> **Task item**: In the records below, begin at the line containing "proposal um yeah it's kind of sketched" and end at the line containing "transaction pipeline you basically have"; quote every line in that span exactly, including both boundary lines, and no others.

> **Supplied data**:
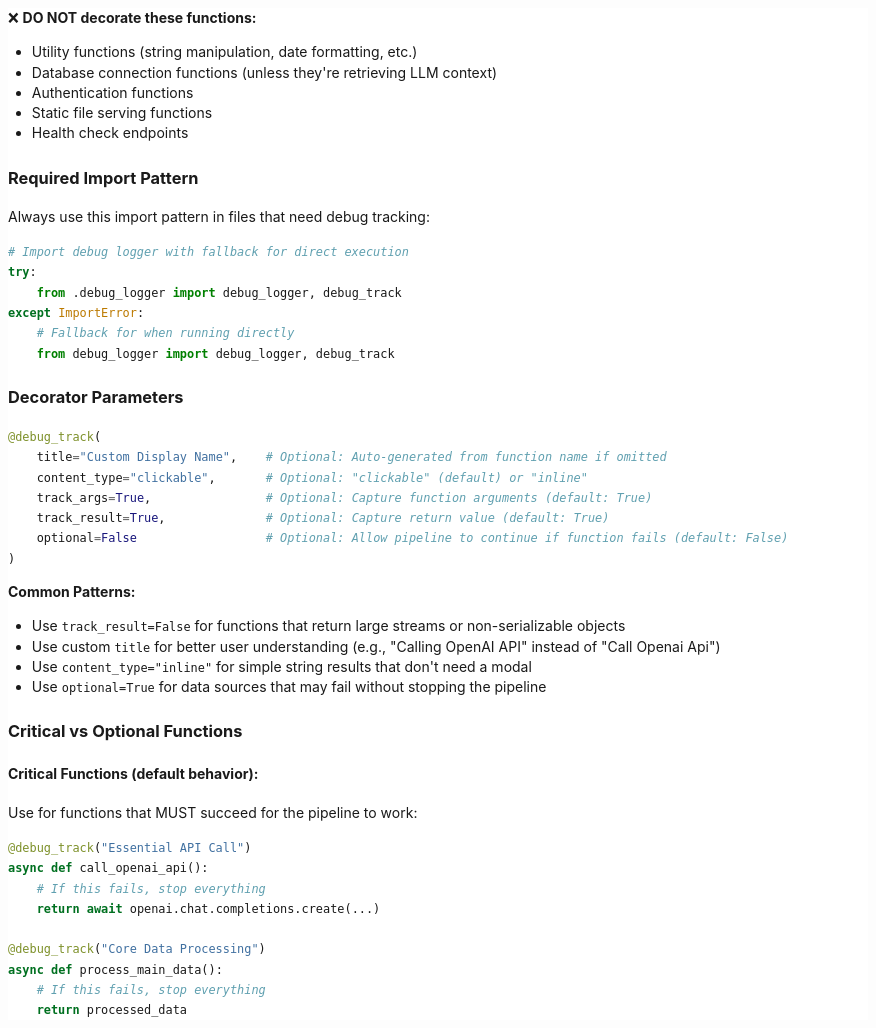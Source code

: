 ❌ **DO NOT decorate these functions:**
- Utility functions (string manipulation, date formatting, etc.)
- Database connection functions (unless they're retrieving LLM context)
- Authentication functions
- Static file serving functions
- Health check endpoints

### Required Import Pattern

Always use this import pattern in files that need debug tracking:

```python
# Import debug logger with fallback for direct execution
try:
    from .debug_logger import debug_logger, debug_track
except ImportError:
    # Fallback for when running directly
    from debug_logger import debug_logger, debug_track
```

### Decorator Parameters

```python
@debug_track(
    title="Custom Display Name",    # Optional: Auto-generated from function name if omitted
    content_type="clickable",       # Optional: "clickable" (default) or "inline"
    track_args=True,                # Optional: Capture function arguments (default: True)
    track_result=True,              # Optional: Capture return value (default: True)
    optional=False                  # Optional: Allow pipeline to continue if function fails (default: False)
)
```

**Common Patterns:**
- Use `track_result=False` for functions that return large streams or non-serializable objects
- Use custom `title` for better user understanding (e.g., "Calling OpenAI API" instead of "Call Openai Api")
- Use `content_type="inline"` for simple string results that don't need a modal
- Use `optional=True` for data sources that may fail without stopping the pipeline

### Critical vs Optional Functions

#### **Critical Functions (default behavior):**
Use for functions that MUST succeed for the pipeline to work:
```python
@debug_track("Essential API Call")
async def call_openai_api():
    # If this fails, stop everything
    return await openai.chat.completions.create(...)

@debug_track("Core Data Processing") 
async def process_main_data():
    # If this fails, stop everything
    return processed_data
```
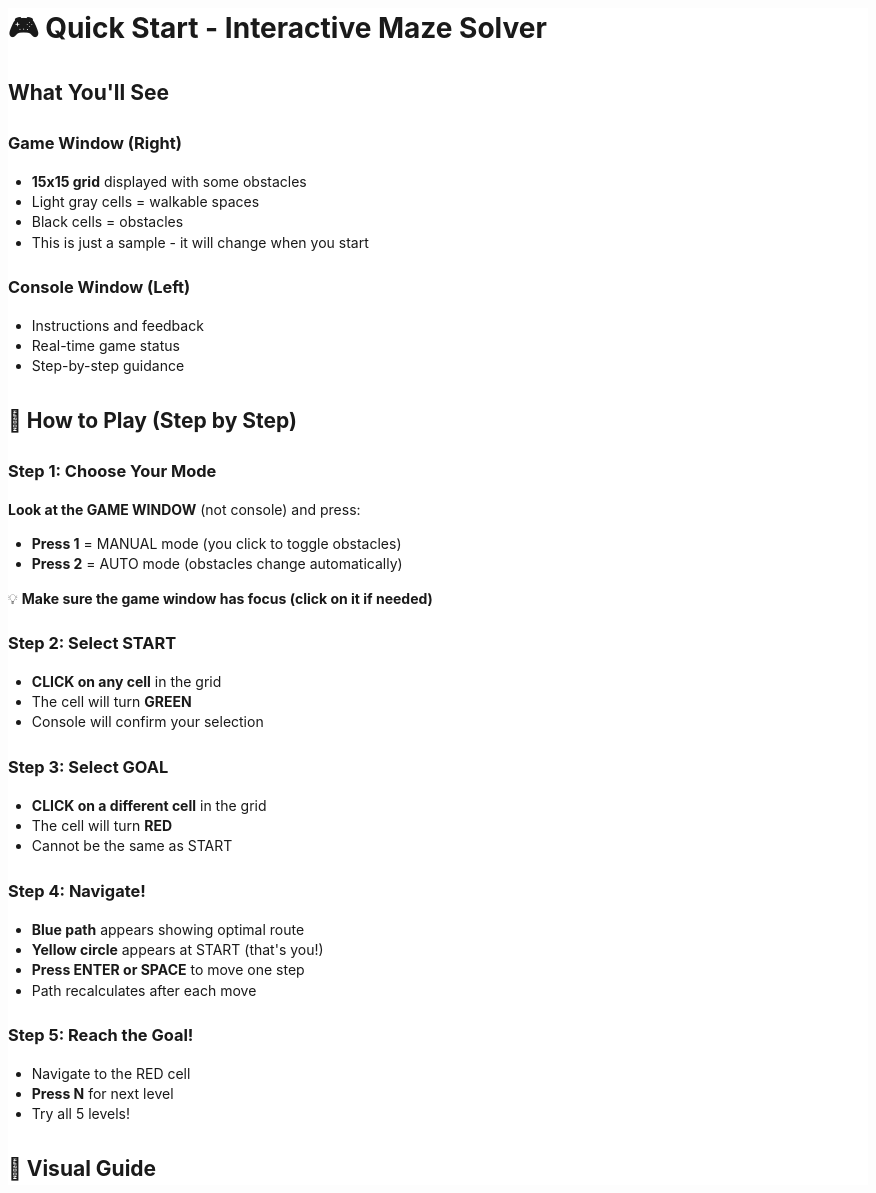 # 🎮 Quick Start - Interactive Maze Solver

## What You'll See

### Game Window (Right)
- **15x15 grid** displayed with some obstacles
- Light gray cells = walkable spaces
- Black cells = obstacles
- This is just a sample - it will change when you start

### Console Window (Left)
- Instructions and feedback
- Real-time game status
- Step-by-step guidance

## 🚀 How to Play (Step by Step)

### Step 1: Choose Your Mode
**Look at the GAME WINDOW** (not console) and press:
- **Press 1** = MANUAL mode (you click to toggle obstacles)
- **Press 2** = AUTO mode (obstacles change automatically)

💡 **Make sure the game window has focus (click on it if needed)**

### Step 2: Select START
- **CLICK on any cell** in the grid
- The cell will turn **GREEN**
- Console will confirm your selection

### Step 3: Select GOAL
- **CLICK on a different cell** in the grid
- The cell will turn **RED**
- Cannot be the same as START

### Step 4: Navigate!
- **Blue path** appears showing optimal route
- **Yellow circle** appears at START (that's you!)
- **Press ENTER or SPACE** to move one step
- Path recalculates after each move

### Step 5: Reach the Goal!
- Navigate to the RED cell
- **Press N** for next level
- Try all 5 levels!

## 🎨 Visual Guide
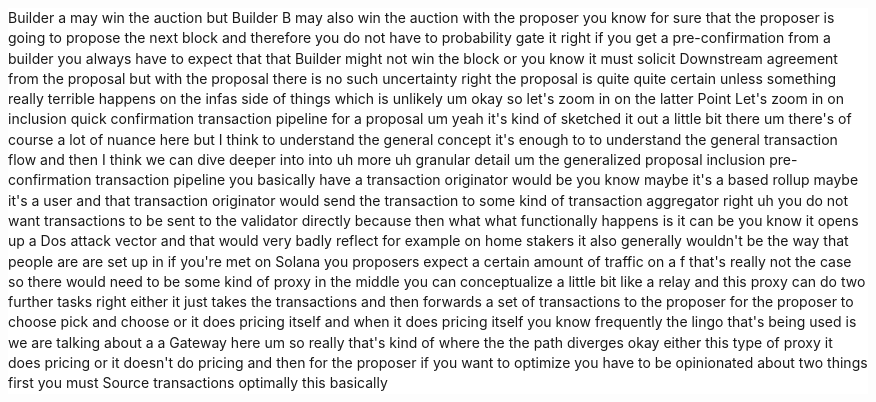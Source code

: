 Builder a may win the auction but
Builder B may also win the auction with
the proposer you know for sure that the
proposer is going to propose the next
block and therefore you do not have to
probability gate it right if you get a
pre-confirmation from a builder you
always have to expect that that Builder
might not win the block or you know it
must solicit Downstream agreement from
the proposal but with the proposal there
is no such uncertainty right the
proposal is quite quite certain unless
something really terrible happens on the
infas side of things which is
unlikely um okay so let's zoom in on the
latter Point Let's zoom in on inclusion
quick confirmation transaction pipeline
for a
proposal um yeah it's kind of sketched
it out a little bit there um there's of
course a lot of nuance here but I think
to understand the general concept it's
enough to to understand the general
transaction flow and then I think we can
dive deeper into into uh more uh
granular detail um the generalized
proposal inclusion pre-confirmation
transaction pipeline you basically have
a transaction
originator would be you know maybe it's
a based rollup maybe it's a user and
that transaction originator would send
the transaction to some kind of
transaction aggregator right uh you do
not want transactions to be sent to the
validator directly because then what
what functionally happens is it can be
you know it opens up a Dos attack vector
and that would very badly reflect for
example on home stakers it also
generally wouldn't be the way that
people are are set up in if you're met
on Solana you proposers expect a certain
amount of traffic on a f that's really
not the case so there would need to be
some kind of proxy in the middle you can
conceptualize a little bit like a relay
and this proxy can do two further tasks
right either it just takes the
transactions and then forwards a set of
transactions to the proposer for the
proposer to choose pick and choose or it
does pricing itself and when it does
pricing itself you know frequently the
lingo that's being used is we are
talking about a a Gateway here um so
really that's kind of where the the path
diverges okay either this type of proxy
it does pricing or it doesn't do pricing
and then for the proposer if you want to
optimize you have to be opinionated
about two things first you must Source
transactions optimally this basically
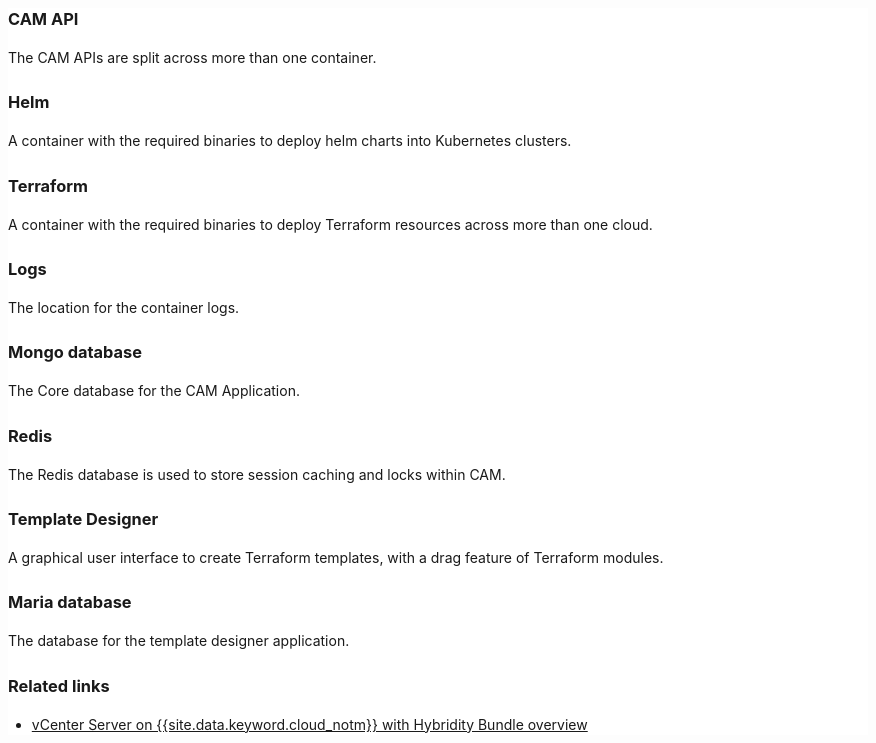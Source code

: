 ### CAM API

The CAM APIs are split across more than one container.

### Helm

A container with the required binaries to deploy helm charts into Kubernetes clusters.

### Terraform

A container with the required binaries to deploy Terraform resources across more than one cloud.

### Logs

The location for the container logs.

### Mongo database

The Core database for the CAM Application.

### Redis

The Redis database is used to store session caching and locks within CAM.

### Template Designer

A graphical user interface to create Terraform templates, with a drag feature of Terraform modules.

### Maria database

The database for the template designer application.

### Related links

* [vCenter Server on {{site.data.keyword.cloud_notm}} with Hybridity Bundle overview](/docs/services/vmwaresolutions/archiref/vcs?topic=vmware-solutions-vcenter-server-on-ibm-cloud-with-hybridity-bundle-overview)
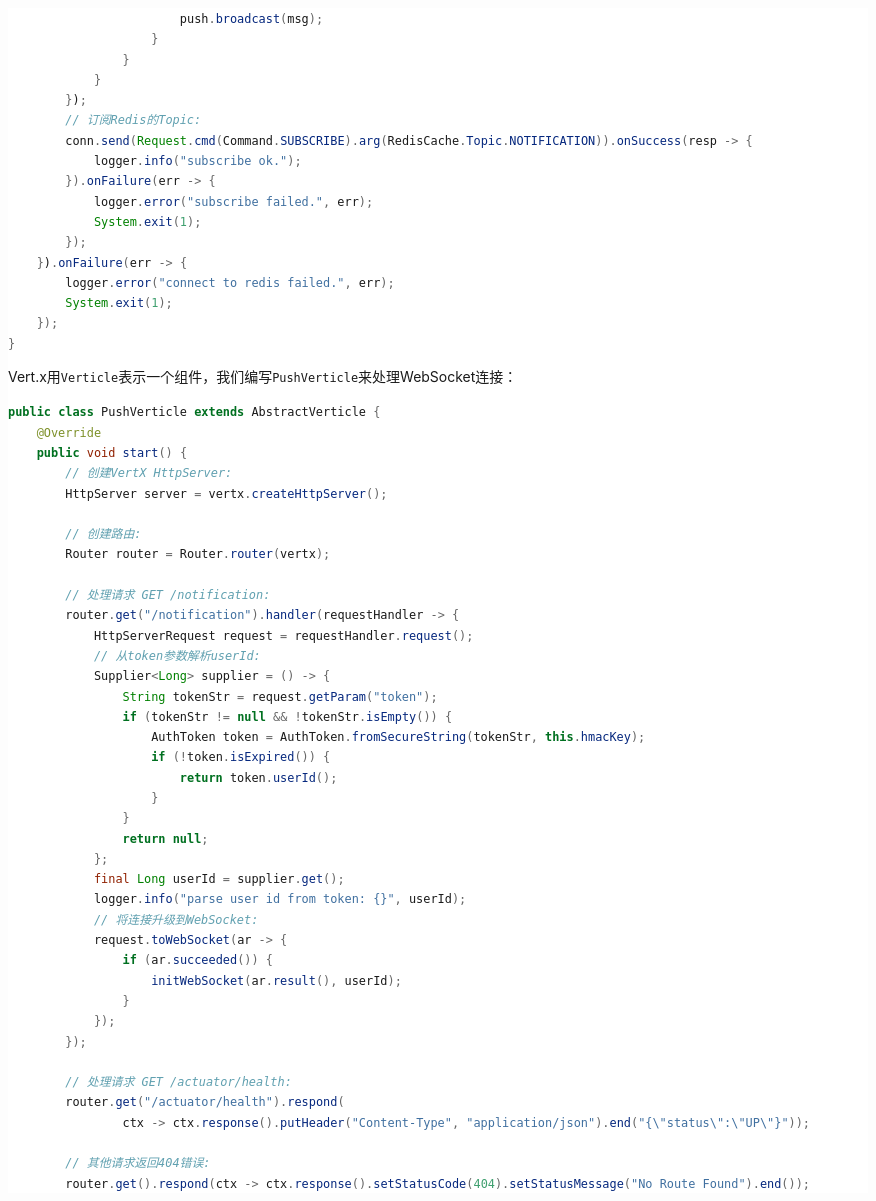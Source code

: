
 ```java
                        push.broadcast(msg);
                    }
                }
            }
        });
        // 订阅Redis的Topic:
        conn.send(Request.cmd(Command.SUBSCRIBE).arg(RedisCache.Topic.NOTIFICATION)).onSuccess(resp -> {
            logger.info("subscribe ok.");
        }).onFailure(err -> {
            logger.error("subscribe failed.", err);
            System.exit(1);
        });
    }).onFailure(err -> {
        logger.error("connect to redis failed.", err);
        System.exit(1);
    });
}
```

Vert.x用`Verticle`表示一个组件，我们编写`PushVerticle`来处理WebSocket连接：

```java
public class PushVerticle extends AbstractVerticle {
    @Override
    public void start() {
        // 创建VertX HttpServer:
        HttpServer server = vertx.createHttpServer();

        // 创建路由:
        Router router = Router.router(vertx);

        // 处理请求 GET /notification:
        router.get("/notification").handler(requestHandler -> {
            HttpServerRequest request = requestHandler.request();
            // 从token参数解析userId:
            Supplier<Long> supplier = () -> {
                String tokenStr = request.getParam("token");
                if (tokenStr != null && !tokenStr.isEmpty()) {
                    AuthToken token = AuthToken.fromSecureString(tokenStr, this.hmacKey);
                    if (!token.isExpired()) {
                        return token.userId();
                    }
                }
                return null;
            };
            final Long userId = supplier.get();
            logger.info("parse user id from token: {}", userId);
            // 将连接升级到WebSocket:
            request.toWebSocket(ar -> {
                if (ar.succeeded()) {
                    initWebSocket(ar.result(), userId);
                }
            });
        });

        // 处理请求 GET /actuator/health:
        router.get("/actuator/health").respond(
                ctx -> ctx.response().putHeader("Content-Type", "application/json").end("{\"status\":\"UP\"}"));

        // 其他请求返回404错误:
        router.get().respond(ctx -> ctx.response().setStatusCode(404).setStatusMessage("No Route Found").end());
```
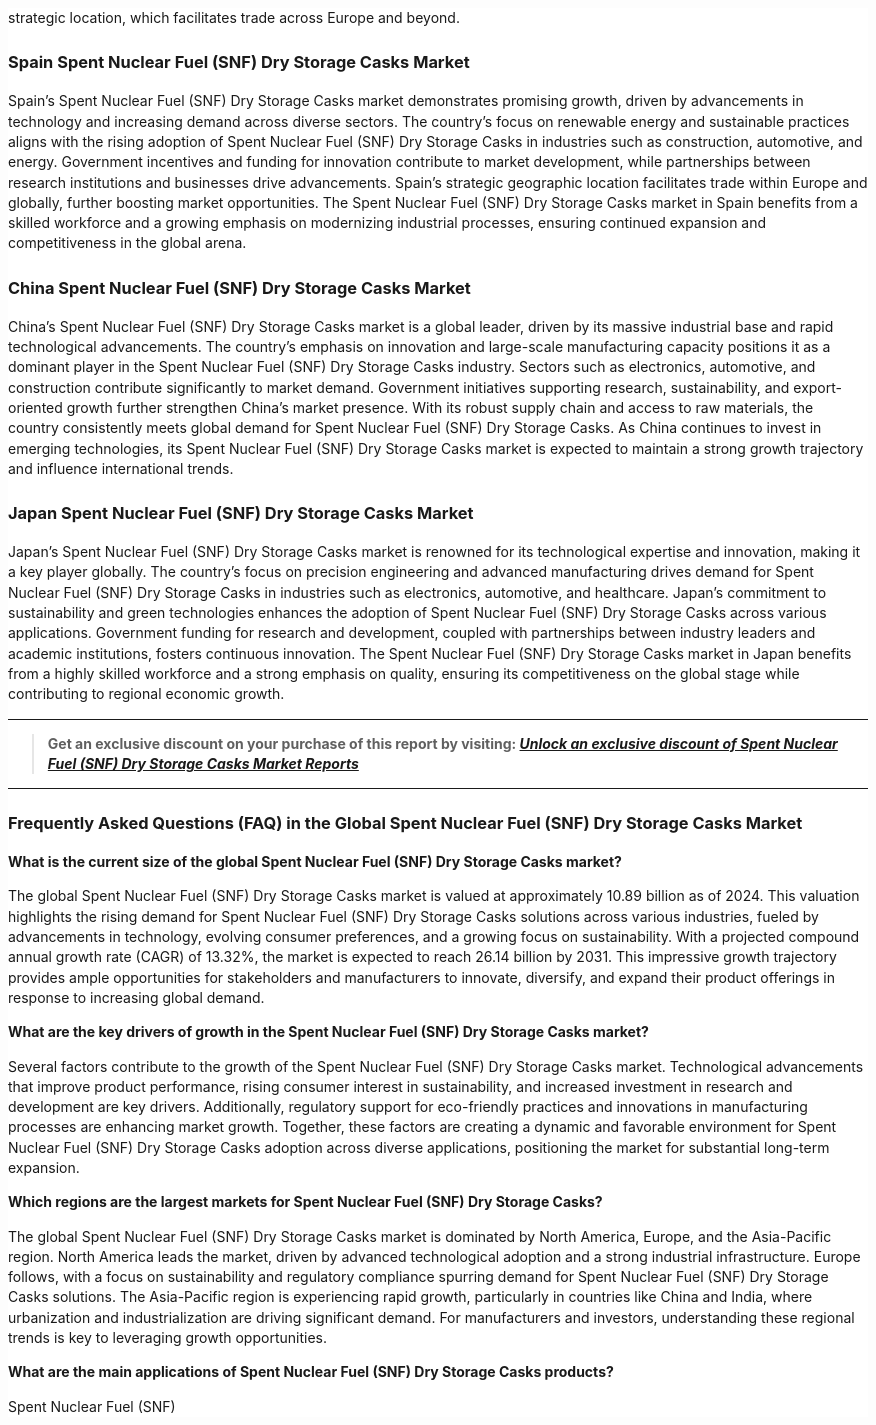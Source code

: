 strategic location, which facilitates trade across Europe and beyond.</p><h3>Spain Spent Nuclear Fuel (SNF) Dry Storage Casks Market</h3><p>Spain&rsquo;s Spent Nuclear Fuel (SNF) Dry Storage Casks market demonstrates promising growth, driven by advancements in technology and increasing demand across diverse sectors. The country&rsquo;s focus on renewable energy and sustainable practices aligns with the rising adoption of Spent Nuclear Fuel (SNF) Dry Storage Casks in industries such as construction, automotive, and energy. Government incentives and funding for innovation contribute to market development, while partnerships between research institutions and businesses drive advancements. Spain&rsquo;s strategic geographic location facilitates trade within Europe and globally, further boosting market opportunities. The Spent Nuclear Fuel (SNF) Dry Storage Casks market in Spain benefits from a skilled workforce and a growing emphasis on modernizing industrial processes, ensuring continued expansion and competitiveness in the global arena.</p><h3>China Spent Nuclear Fuel (SNF) Dry Storage Casks Market</h3><p>China&rsquo;s Spent Nuclear Fuel (SNF) Dry Storage Casks market is a global leader, driven by its massive industrial base and rapid technological advancements. The country&rsquo;s emphasis on innovation and large-scale manufacturing capacity positions it as a dominant player in the Spent Nuclear Fuel (SNF) Dry Storage Casks industry. Sectors such as electronics, automotive, and construction contribute significantly to market demand. Government initiatives supporting research, sustainability, and export-oriented growth further strengthen China&rsquo;s market presence. With its robust supply chain and access to raw materials, the country consistently meets global demand for Spent Nuclear Fuel (SNF) Dry Storage Casks. As China continues to invest in emerging technologies, its Spent Nuclear Fuel (SNF) Dry Storage Casks market is expected to maintain a strong growth trajectory and influence international trends.</p><h3>Japan Spent Nuclear Fuel (SNF) Dry Storage Casks Market</h3><p>Japan&rsquo;s Spent Nuclear Fuel (SNF) Dry Storage Casks market is renowned for its technological expertise and innovation, making it a key player globally. The country&rsquo;s focus on precision engineering and advanced manufacturing drives demand for Spent Nuclear Fuel (SNF) Dry Storage Casks in industries such as electronics, automotive, and healthcare. Japan&rsquo;s commitment to sustainability and green technologies enhances the adoption of Spent Nuclear Fuel (SNF) Dry Storage Casks across various applications. Government funding for research and development, coupled with partnerships between industry leaders and academic institutions, fosters continuous innovation. The Spent Nuclear Fuel (SNF) Dry Storage Casks market in Japan benefits from a highly skilled workforce and a strong emphasis on quality, ensuring its competitiveness on the global stage while contributing to regional economic growth.</p><hr /><blockquote><p><strong>Get an exclusive discount on your purchase of this report by visiting: <em><a href="://marketresearchpulse.com/ask-for-discount/35435?utm_source=Github&amp;utm_medium=021">Unlock an exclusive discount of Spent Nuclear Fuel (SNF) Dry Storage Casks Market Reports</a></em>&nbsp;</strong></p></blockquote><hr /><h3>Frequently Asked Questions (FAQ) in the Global Spent Nuclear Fuel (SNF) Dry Storage Casks Market</h3><p><strong>What is the current size of the global Spent Nuclear Fuel (SNF) Dry Storage Casks market?</strong></p><p>The global Spent Nuclear Fuel (SNF) Dry Storage Casks market is valued at approximately 10.89 billion as of 2024. This valuation highlights the rising demand for Spent Nuclear Fuel (SNF) Dry Storage Casks solutions across various industries, fueled by advancements in technology, evolving consumer preferences, and a growing focus on sustainability. With a projected compound annual growth rate (CAGR) of 13.32%, the market is expected to reach 26.14 billion by 2031. This impressive growth trajectory provides ample opportunities for stakeholders and manufacturers to innovate, diversify, and expand their product offerings in response to increasing global demand.</p><p><strong>What are the key drivers of growth in the Spent Nuclear Fuel (SNF) Dry Storage Casks market?</strong></p><p>Several factors contribute to the growth of the Spent Nuclear Fuel (SNF) Dry Storage Casks market. Technological advancements that improve product performance, rising consumer interest in sustainability, and increased investment in research and development are key drivers. Additionally, regulatory support for eco-friendly practices and innovations in manufacturing processes are enhancing market growth. Together, these factors are creating a dynamic and favorable environment for Spent Nuclear Fuel (SNF) Dry Storage Casks adoption across diverse applications, positioning the market for substantial long-term expansion.</p><p><strong>Which regions are the largest markets for Spent Nuclear Fuel (SNF) Dry Storage Casks?</strong></p><p>The global Spent Nuclear Fuel (SNF) Dry Storage Casks market is dominated by North America, Europe, and the Asia-Pacific region. North America leads the market, driven by advanced technological adoption and a strong industrial infrastructure. Europe follows, with a focus on sustainability and regulatory compliance spurring demand for Spent Nuclear Fuel (SNF) Dry Storage Casks solutions. The Asia-Pacific region is experiencing rapid growth, particularly in countries like China and India, where urbanization and industrialization are driving significant demand. For manufacturers and investors, understanding these regional trends is key to leveraging growth opportunities.</p><p><strong>What are the main applications of Spent Nuclear Fuel (SNF) Dry Storage Casks products?</strong></p><p>Spent Nuclear Fuel (SNF)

> **Exercise answer**:
proposal um yeah it's kind of sketched
it out a little bit there um there's of
course a lot of nuance here but I think
to understand the general concept it's
enough to to understand the general
transaction flow and then I think we can
dive deeper into into uh more uh
granular detail um the generalized
proposal inclusion pre-confirmation
transaction pipeline you basically have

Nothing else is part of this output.